Task to carry out: Every line below that has the string "stronger" needs to be copied.

Saved entries:

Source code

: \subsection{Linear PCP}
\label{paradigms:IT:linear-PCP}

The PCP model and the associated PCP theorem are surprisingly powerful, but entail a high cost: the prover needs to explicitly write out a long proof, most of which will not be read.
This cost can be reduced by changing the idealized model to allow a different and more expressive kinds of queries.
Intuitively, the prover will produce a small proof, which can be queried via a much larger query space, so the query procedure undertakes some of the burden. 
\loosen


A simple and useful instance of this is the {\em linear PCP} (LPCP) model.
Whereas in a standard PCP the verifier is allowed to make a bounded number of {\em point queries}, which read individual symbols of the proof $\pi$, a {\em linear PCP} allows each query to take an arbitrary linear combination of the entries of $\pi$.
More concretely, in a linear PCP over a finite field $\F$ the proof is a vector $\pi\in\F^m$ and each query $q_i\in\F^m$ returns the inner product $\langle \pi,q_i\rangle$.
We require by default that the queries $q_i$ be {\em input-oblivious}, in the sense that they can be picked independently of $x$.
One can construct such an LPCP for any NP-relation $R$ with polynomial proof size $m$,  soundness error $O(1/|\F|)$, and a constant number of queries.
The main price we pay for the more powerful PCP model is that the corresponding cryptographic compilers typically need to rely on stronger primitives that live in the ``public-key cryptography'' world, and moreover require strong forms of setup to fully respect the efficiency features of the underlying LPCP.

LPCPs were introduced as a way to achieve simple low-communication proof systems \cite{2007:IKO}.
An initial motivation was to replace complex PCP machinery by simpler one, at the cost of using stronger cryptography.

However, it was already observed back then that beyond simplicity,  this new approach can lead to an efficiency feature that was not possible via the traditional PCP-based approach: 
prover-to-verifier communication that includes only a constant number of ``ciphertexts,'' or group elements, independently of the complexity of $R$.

---

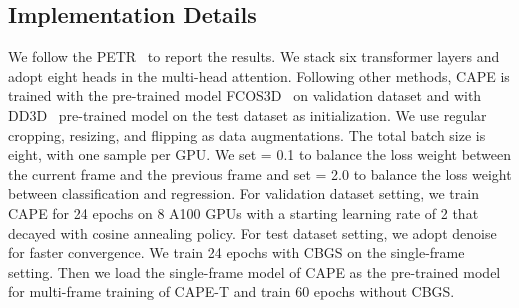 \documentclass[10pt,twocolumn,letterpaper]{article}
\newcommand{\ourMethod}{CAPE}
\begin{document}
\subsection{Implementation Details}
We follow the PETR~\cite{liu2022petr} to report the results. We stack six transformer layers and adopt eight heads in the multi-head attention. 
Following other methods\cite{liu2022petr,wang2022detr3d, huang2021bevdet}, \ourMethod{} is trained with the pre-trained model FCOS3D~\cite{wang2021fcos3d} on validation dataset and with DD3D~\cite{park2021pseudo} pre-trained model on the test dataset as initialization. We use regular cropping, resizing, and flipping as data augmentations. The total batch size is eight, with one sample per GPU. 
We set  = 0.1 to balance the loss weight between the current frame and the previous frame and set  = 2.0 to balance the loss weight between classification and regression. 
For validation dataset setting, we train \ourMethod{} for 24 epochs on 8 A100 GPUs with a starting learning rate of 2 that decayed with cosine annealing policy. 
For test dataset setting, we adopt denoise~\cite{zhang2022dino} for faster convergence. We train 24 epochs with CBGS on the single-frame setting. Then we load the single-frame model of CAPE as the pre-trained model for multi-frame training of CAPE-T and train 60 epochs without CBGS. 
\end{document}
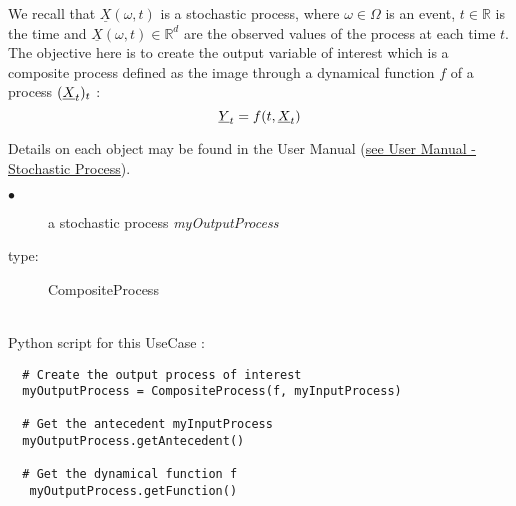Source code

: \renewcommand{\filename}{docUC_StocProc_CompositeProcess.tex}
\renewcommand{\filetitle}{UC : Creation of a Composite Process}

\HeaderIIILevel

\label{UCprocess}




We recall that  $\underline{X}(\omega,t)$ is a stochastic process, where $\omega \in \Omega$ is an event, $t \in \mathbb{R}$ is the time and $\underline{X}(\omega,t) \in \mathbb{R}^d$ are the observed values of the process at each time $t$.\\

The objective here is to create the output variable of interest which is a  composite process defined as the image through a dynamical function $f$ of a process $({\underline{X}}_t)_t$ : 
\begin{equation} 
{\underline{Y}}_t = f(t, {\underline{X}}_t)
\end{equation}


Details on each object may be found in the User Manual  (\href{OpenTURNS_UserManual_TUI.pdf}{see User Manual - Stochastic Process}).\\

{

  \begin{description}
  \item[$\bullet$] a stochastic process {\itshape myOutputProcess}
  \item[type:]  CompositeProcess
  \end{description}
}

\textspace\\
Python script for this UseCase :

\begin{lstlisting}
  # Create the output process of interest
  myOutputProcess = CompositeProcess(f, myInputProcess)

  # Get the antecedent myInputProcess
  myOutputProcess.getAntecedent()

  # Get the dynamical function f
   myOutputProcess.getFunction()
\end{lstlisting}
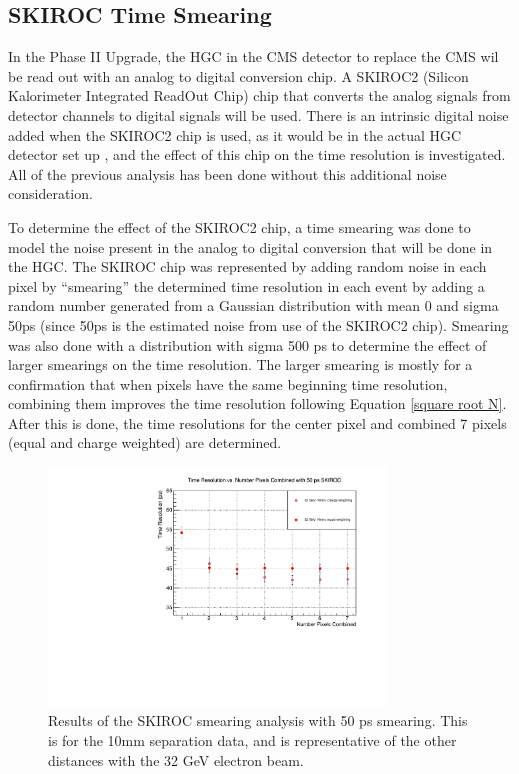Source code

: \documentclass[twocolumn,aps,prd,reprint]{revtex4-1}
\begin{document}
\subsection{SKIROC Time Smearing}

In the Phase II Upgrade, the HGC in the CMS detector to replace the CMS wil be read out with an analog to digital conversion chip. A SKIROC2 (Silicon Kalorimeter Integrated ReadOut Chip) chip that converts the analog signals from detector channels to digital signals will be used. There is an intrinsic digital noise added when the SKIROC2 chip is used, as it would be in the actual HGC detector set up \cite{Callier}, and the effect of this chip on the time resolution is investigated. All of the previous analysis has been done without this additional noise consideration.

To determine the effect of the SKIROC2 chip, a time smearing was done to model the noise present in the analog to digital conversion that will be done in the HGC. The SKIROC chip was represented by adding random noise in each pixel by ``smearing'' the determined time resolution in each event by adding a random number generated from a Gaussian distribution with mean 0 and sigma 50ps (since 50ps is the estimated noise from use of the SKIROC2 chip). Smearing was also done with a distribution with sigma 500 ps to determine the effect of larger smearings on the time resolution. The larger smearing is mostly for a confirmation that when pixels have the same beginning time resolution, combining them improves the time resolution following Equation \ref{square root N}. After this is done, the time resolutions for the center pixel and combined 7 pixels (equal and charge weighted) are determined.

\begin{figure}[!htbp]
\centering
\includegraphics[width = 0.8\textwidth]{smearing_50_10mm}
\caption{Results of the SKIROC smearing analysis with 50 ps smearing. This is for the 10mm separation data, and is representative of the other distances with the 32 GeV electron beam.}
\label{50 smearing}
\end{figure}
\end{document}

Answer section:
The main price we pay for the more powerful PCP model is that the corresponding cryptographic compilers typically need to rely on stronger primitives that live in the ``public-key cryptography'' world, and moreover require strong forms of setup to fully respect the efficiency features of the underlying LPCP.
An initial motivation was to replace complex PCP machinery by simpler one, at the cost of using stronger cryptography.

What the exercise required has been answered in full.